● **Task item**:
It is required that the lines from the top of the listing through the line with "- ✅ Optimized spacing based on content" be reproduced exactly, excluding pictures.
━━━━━ Supplied records
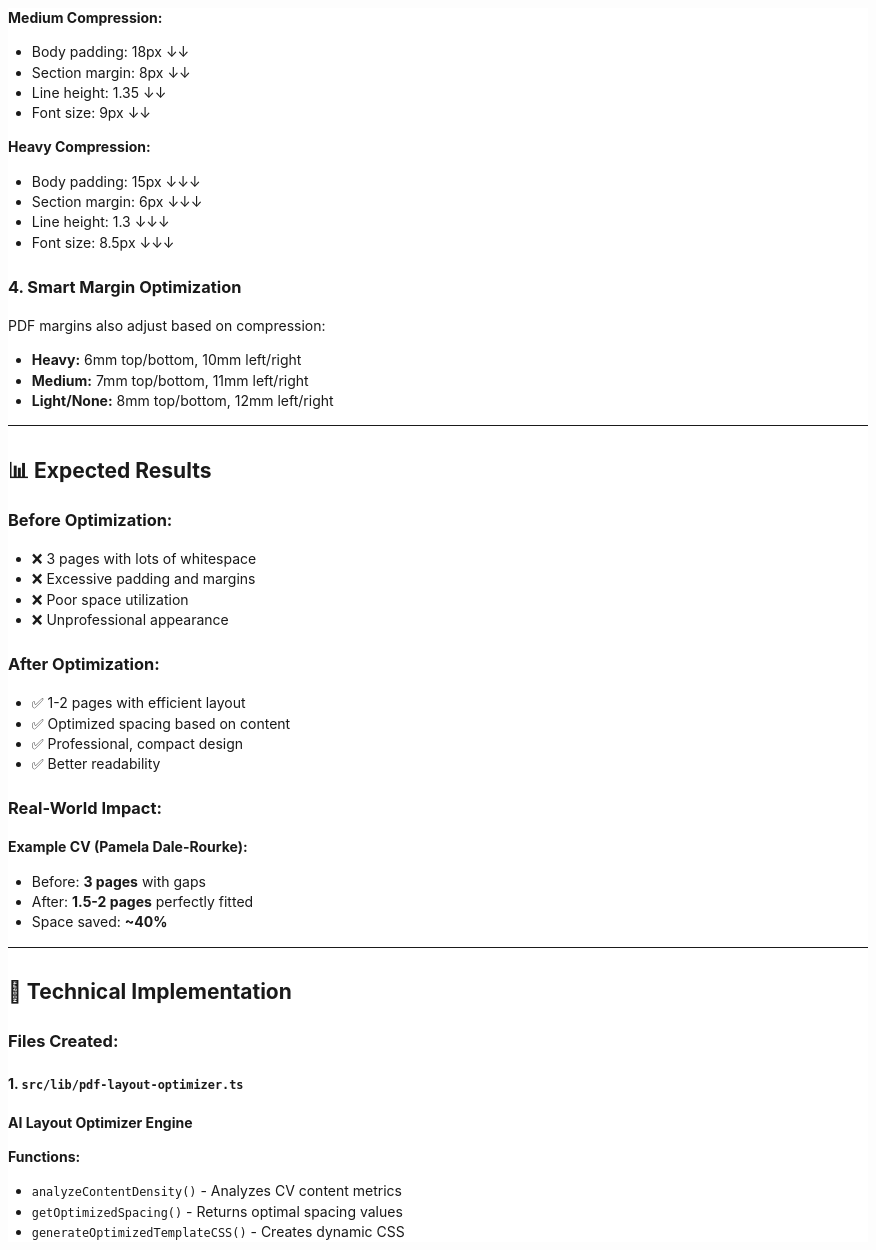 **Medium Compression:**
- Body padding: 18px ↓↓
- Section margin: 8px ↓↓
- Line height: 1.35 ↓↓
- Font size: 9px ↓↓

**Heavy Compression:**
- Body padding: 15px ↓↓↓
- Section margin: 6px ↓↓↓
- Line height: 1.3 ↓↓↓
- Font size: 8.5px ↓↓↓

### 4. Smart Margin Optimization
PDF margins also adjust based on compression:
- **Heavy:** 6mm top/bottom, 10mm left/right
- **Medium:** 7mm top/bottom, 11mm left/right  
- **Light/None:** 8mm top/bottom, 12mm left/right

---

## 📊 Expected Results

### Before Optimization:
- ❌ 3 pages with lots of whitespace
- ❌ Excessive padding and margins
- ❌ Poor space utilization
- ❌ Unprofessional appearance

### After Optimization:
- ✅ 1-2 pages with efficient layout
- ✅ Optimized spacing based on content
- ✅ Professional, compact design
- ✅ Better readability

### Real-World Impact:
**Example CV (Pamela Dale-Rourke):**
- Before: **3 pages** with gaps
- After: **1.5-2 pages** perfectly fitted
- Space saved: **~40%**

---

## 🔧 Technical Implementation

### Files Created:

#### 1. `src/lib/pdf-layout-optimizer.ts`
**AI Layout Optimizer Engine**

**Functions:**
- `analyzeContentDensity()` - Analyzes CV content metrics
- `getOptimizedSpacing()` - Returns optimal spacing values
- `generateOptimizedTemplateCSS()` - Creates dynamic CSS

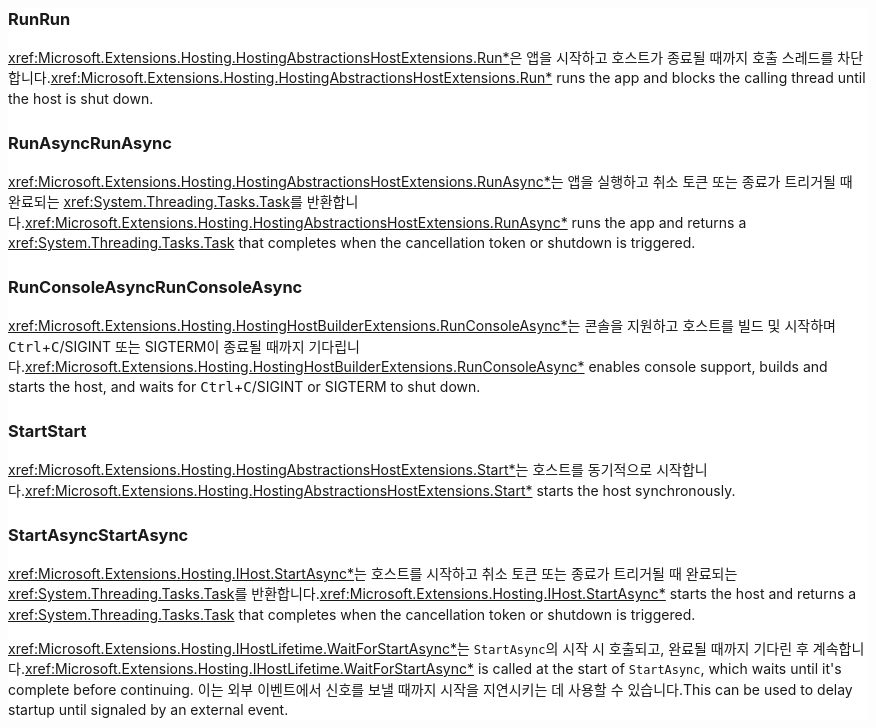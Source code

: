 ### <a name="run"></a><span data-ttu-id="e2a67-338">Run</span><span class="sxs-lookup"><span data-stu-id="e2a67-338">Run</span></span>

<span data-ttu-id="e2a67-339"><xref:Microsoft.Extensions.Hosting.HostingAbstractionsHostExtensions.Run*>은 앱을 시작하고 호스트가 종료될 때까지 호출 스레드를 차단합니다.</span><span class="sxs-lookup"><span data-stu-id="e2a67-339"><xref:Microsoft.Extensions.Hosting.HostingAbstractionsHostExtensions.Run*> runs the app and blocks the calling thread until the host is shut down.</span></span>

### <a name="runasync"></a><span data-ttu-id="e2a67-340">RunAsync</span><span class="sxs-lookup"><span data-stu-id="e2a67-340">RunAsync</span></span>

<span data-ttu-id="e2a67-341"><xref:Microsoft.Extensions.Hosting.HostingAbstractionsHostExtensions.RunAsync*>는 앱을 실행하고 취소 토큰 또는 종료가 트리거될 때 완료되는 <xref:System.Threading.Tasks.Task>를 반환합니다.</span><span class="sxs-lookup"><span data-stu-id="e2a67-341"><xref:Microsoft.Extensions.Hosting.HostingAbstractionsHostExtensions.RunAsync*> runs the app and returns a <xref:System.Threading.Tasks.Task> that completes when the cancellation token or shutdown is triggered.</span></span>

### <a name="runconsoleasync"></a><span data-ttu-id="e2a67-342">RunConsoleAsync</span><span class="sxs-lookup"><span data-stu-id="e2a67-342">RunConsoleAsync</span></span>

<span data-ttu-id="e2a67-343"><xref:Microsoft.Extensions.Hosting.HostingHostBuilderExtensions.RunConsoleAsync*>는 콘솔을 지원하고 호스트를 빌드 및 시작하며 <kbd>Ctrl</kbd>+<kbd>C</kbd>/SIGINT 또는 SIGTERM이 종료될 때까지 기다립니다.</span><span class="sxs-lookup"><span data-stu-id="e2a67-343"><xref:Microsoft.Extensions.Hosting.HostingHostBuilderExtensions.RunConsoleAsync*> enables console support, builds and starts the host, and waits for <kbd>Ctrl</kbd>+<kbd>C</kbd>/SIGINT or SIGTERM to shut down.</span></span>

### <a name="start"></a><span data-ttu-id="e2a67-344">Start</span><span class="sxs-lookup"><span data-stu-id="e2a67-344">Start</span></span>

<span data-ttu-id="e2a67-345"><xref:Microsoft.Extensions.Hosting.HostingAbstractionsHostExtensions.Start*>는 호스트를 동기적으로 시작합니다.</span><span class="sxs-lookup"><span data-stu-id="e2a67-345"><xref:Microsoft.Extensions.Hosting.HostingAbstractionsHostExtensions.Start*> starts the host synchronously.</span></span>

### <a name="startasync"></a><span data-ttu-id="e2a67-346">StartAsync</span><span class="sxs-lookup"><span data-stu-id="e2a67-346">StartAsync</span></span>

<span data-ttu-id="e2a67-347"><xref:Microsoft.Extensions.Hosting.IHost.StartAsync*>는 호스트를 시작하고 취소 토큰 또는 종료가 트리거될 때 완료되는 <xref:System.Threading.Tasks.Task>를 반환합니다.</span><span class="sxs-lookup"><span data-stu-id="e2a67-347"><xref:Microsoft.Extensions.Hosting.IHost.StartAsync*> starts the host and returns a <xref:System.Threading.Tasks.Task> that completes when the cancellation token or shutdown is triggered.</span></span> 

<span data-ttu-id="e2a67-348"><xref:Microsoft.Extensions.Hosting.IHostLifetime.WaitForStartAsync*>는 `StartAsync`의 시작 시 호출되고, 완료될 때까지 기다린 후 계속합니다.</span><span class="sxs-lookup"><span data-stu-id="e2a67-348"><xref:Microsoft.Extensions.Hosting.IHostLifetime.WaitForStartAsync*> is called at the start of `StartAsync`, which waits until it's complete before continuing.</span></span> <span data-ttu-id="e2a67-349">이는 외부 이벤트에서 신호를 보낼 때까지 시작을 지연시키는 데 사용할 수 있습니다.</span><span class="sxs-lookup"><span data-stu-id="e2a67-349">This can be used to delay startup until signaled by an external event.</span></span>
━━━━━━━━━━
● **Result of the exercise**:
 **Medium Compression:**
- Body padding: 18px ↓↓
- Section margin: 8px ↓↓
- Line height: 1.35 ↓↓
- Font size: 9px ↓↓

**Heavy Compression:**
- Body padding: 15px ↓↓↓
- Section margin: 6px ↓↓↓
- Line height: 1.3 ↓↓↓
- Font size: 8.5px ↓↓↓

### 4. Smart Margin Optimization
PDF margins also adjust based on compression:
- **Heavy:** 6mm top/bottom, 10mm left/right
- **Medium:** 7mm top/bottom, 11mm left/right  
- **Light/None:** 8mm top/bottom, 12mm left/right

---

## 📊 Expected Results

### Before Optimization:
- ❌ 3 pages with lots of whitespace
- ❌ Excessive padding and margins
- ❌ Poor space utilization
- ❌ Unprofessional appearance

### After Optimization:
- ✅ 1-2 pages with efficient layout
- ✅ Optimized spacing based on content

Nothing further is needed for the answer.